## The goal is to provide educational implementation of the [flash attention](https://arxiv.org/abs/2205.14135) forward pass

#### Reference from flash attention paper
![image.png](attachment:image.png)

#### In our implementation, we use the following notation for shapes:
- `N` is the batch size
- `S` is the sequence length
- `D` is the head dimension

In [1]:
import torch


def naive_attn(q, k, v, scale):
    s = (
        q @ k.mT * scale
    )  # k.mT = torch.transpose(k, 1, 2) with k.shape = (N, S, D) = (batch, seq_len, head_dim)
    a = torch.softmax(s, dim=-1)
    return a @ v

In [2]:
# Algorithm 1 in the paper assumes 1 batch
# Algorithm 1 in the paper first do a foor loop over key value blocks,
# then a for loop over query blocks
# In the basic implementation, we do the opposite, first a for loop over query blocks,
# then a for loop over key value blocks
# This is better aligned for extensions, e.g., the ring attension


# Basic implementation of the Algorithm 1 in the paper,
# the steps are numbered according to the paper
def flash_attn_algo_1_basic(q, k, v, scale, block_size_q, block_size_k):
    q_batch, q_seq_len, q_dim = q.shape
    k_batch, k_seq_len, k_dim = k.shape
    assert q_batch == k_batch
    assert q_dim == k_dim

    output = torch.zeros(q_batch, q_seq_len, v.size(-1))
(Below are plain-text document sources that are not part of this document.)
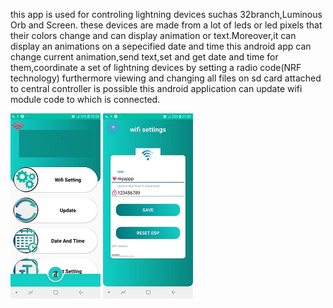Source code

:this app is used for controling lightning devices suchas 32branch,Luminous Orb and Screen.
these devices are made from a lot of leds or led pixels that their colors change and can display animation or text.Moreover,it can display an animations on a sepecified date and time 
this android app can change current animation,send text,set and get date and time for them,coordinate a set of lightning devices by setting a radio code(NRF technology)
furthermore viewing and changing all files on sd card attached to central controller is possible
this android application can update wifi module code to which is connected.

![Screenshot Dark](screen3.jpg) ![Screenshot Dark](wifi.jpg)
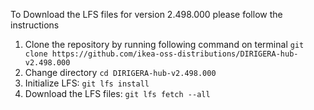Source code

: To Download the LFS files for version 2.498.000 please follow the instructions

1. Clone the repository by running following command on terminal `git clone https://github.com/ikea-oss-distributions/DIRIGERA-hub-v2.498.000`
2. Change directory `cd DIRIGERA-hub-v2.498.000`
3. Initialize LFS: `git lfs install`
4. Download the LFS files: `git lfs fetch --all`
    for b in range(q_batch):
        # step over the queries
        for q_start in range(0, q_seq_len, block_size_q):
            q_end = min(q_start + block_size_q, q_seq_len)
            # load q rows
            q_block = q[b, q_start:q_end]

            effective_block_size_q = q_end - q_start
            cur_max = torch.full(
                size=(effective_block_size_q, 1),
                fill_value=torch.finfo(q.dtype).min,
            )
            cur_sum = torch.zeros(size=(effective_block_size_q, 1))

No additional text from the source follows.